# Derive a formula from the uncertainty principle

1. Jan 20, 2014

### bobby.pdx

1. The problem statement, all variables and given/known data
Derive from the uncertainty principle a formula for the relative spread of the spectral line that corresponds to the longest wavelength of the Lyman series.

2. Relevant equations
uncertainty principle:
σxσp≥$\hbar$/2

planck constant
$\hbar$=h/2pi
h=λp

Lyman series:
1/λ=RH(1-1/n2)

λ=hc/Ei-Ef

3. The attempt at a solution
I'm not quite sure how to go about the problem. I have gathered some formulas I believe will help me out. If I substitute some of these formulas in to the uncertainty principle I get

σxσp≥(hc/Ei-Ef)p/(4pi)

I'm not sure where to go from here. Any help would be greatly appreciated.

2. Jan 21, 2014

### hilbert2

I don't think it's possible to solve the problem using only those equations. You are probably expected to approximate the "lifetime broadening" of the spectral line.

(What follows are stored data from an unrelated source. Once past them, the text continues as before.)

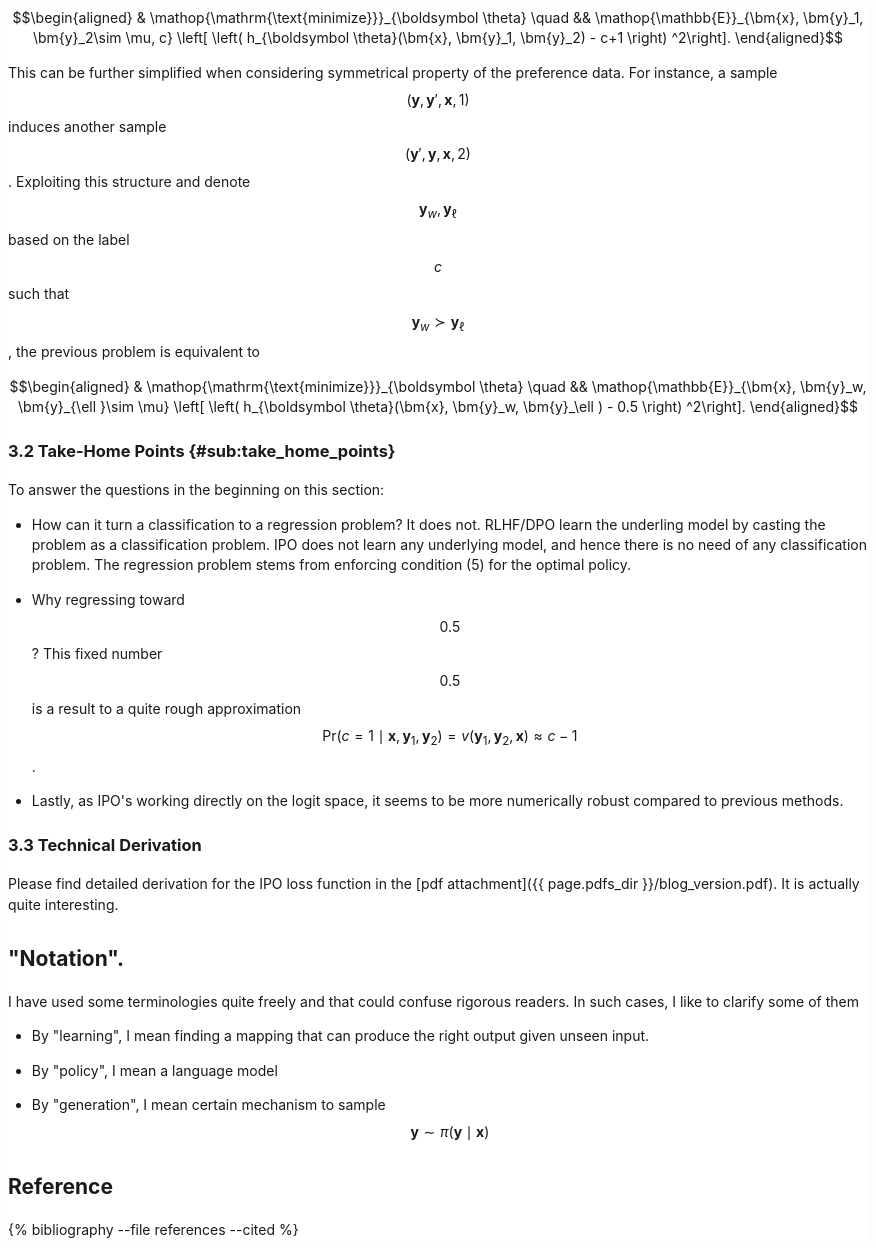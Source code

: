 $$\begin{aligned}
& \mathop{\mathrm{\text{minimize}}}_{\boldsymbol \theta} \quad && \mathop{\mathbb{E}}_{\bm{x}, \bm{y}_1, \bm{y}_2\sim \mu, c} \left[ \left(  h_{\boldsymbol \theta}(\bm{x}, \bm{y}_1, \bm{y}_2)  - c+1 \right) ^2\right].
\end{aligned}$$

This can be further simplified when considering
symmetrical property of the preference data. For instance, a sample
$$(\bm{y}, \bm{y}', \bm{x}, 1)$$ induces another sample
$$(\bm{y}', \bm{y}, \bm{x}, 2)$$. Exploiting this structure and denote
$$\bm{y}_w, \bm{y}_{\ell}$$ based on the label $$c$$ such that
$$\bm{y}_w \succ \bm{y}_{\ell}$$, the previous problem is equivalent to

$$\begin{aligned}
    & \mathop{\mathrm{\text{minimize}}}_{\boldsymbol \theta} \quad && \mathop{\mathbb{E}}_{\bm{x}, \bm{y}_w, \bm{y}_{\ell }\sim \mu} \left[ \left(  h_{\boldsymbol \theta}(\bm{x}, \bm{y}_w, \bm{y}_\ell )  - 0.5 \right) ^2\right].
\end{aligned}$$

### 3.2 Take-Home Points {#sub:take_home_points}

To answer the questions in the beginning on this section:

-   How can it turn a classification to a regression problem? It does
    not. RLHF/DPO learn the underling model by casting the problem as a
    classification problem. IPO does not learn any underlying model, and
    hence there is no need of any classification problem. The regression
    problem stems from enforcing condition
    (5) for the optimal policy.

-   Why regressing toward $$0.5$$? This fixed number $$0.5$$ is a result to
    a quite rough approximation
    $$\textsf{Pr}\left(c=1\mid \bm{x}, \bm{y}_1, \bm{y}_2\right) = v(\bm{y}_1, \bm{y}_2, \bm{x}) \approx c-1$$.

-   Lastly, as IPO's working directly on the logit space, it seems to be
    more numerically robust compared to previous methods.

### 3.3 Technical Derivation

Please find detailed derivation for the IPO loss function in the [pdf attachment]({{ page.pdfs_dir }}/blog_version.pdf). It is actually quite interesting.

## "Notation".

I have used some terminologies quite freely and that
could confuse rigorous readers. In such cases, I like to clarify some of them

-   By "learning", I mean finding a mapping that can produce the right
    output given unseen input.

-   By "policy", I mean a language model

-   By "generation", I mean certain mechanism to sample
    $$\bm{y} \sim \pi(\bm{y}\mid \bm{x})$$


## Reference
{% bibliography --file references --cited %}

You'd have to know the lifetime/transition rate of the excited state corresponding to the spectral line, and use the time-energy uncertainty relation $\Delta E \Delta t \geq \hbar / 2$.

3. Jan 21, 2014

### bobby.pdx

Let's say the lifetime of the excited state is 10^-7 seconds. How would I go about deriving the formula from there?

4. Jan 21, 2014

### hilbert2

Well, if you know the lifetime $\Delta t$, then the spectral linewidth is just $\Delta E \approx \frac{\hbar}{2\Delta t}$.

5. Jan 21, 2014

### bobby.pdx

This seems right. The only thing is the problem then asks to use this formula to calculate this kind of spread of spectral lines for both hydrogen and tritium for this spectral line with and without the reduced mass correction to the Bohr model of both hydrogen and tritium. If this formula is correct then the answer would be the same for both hydrogen and tritium right?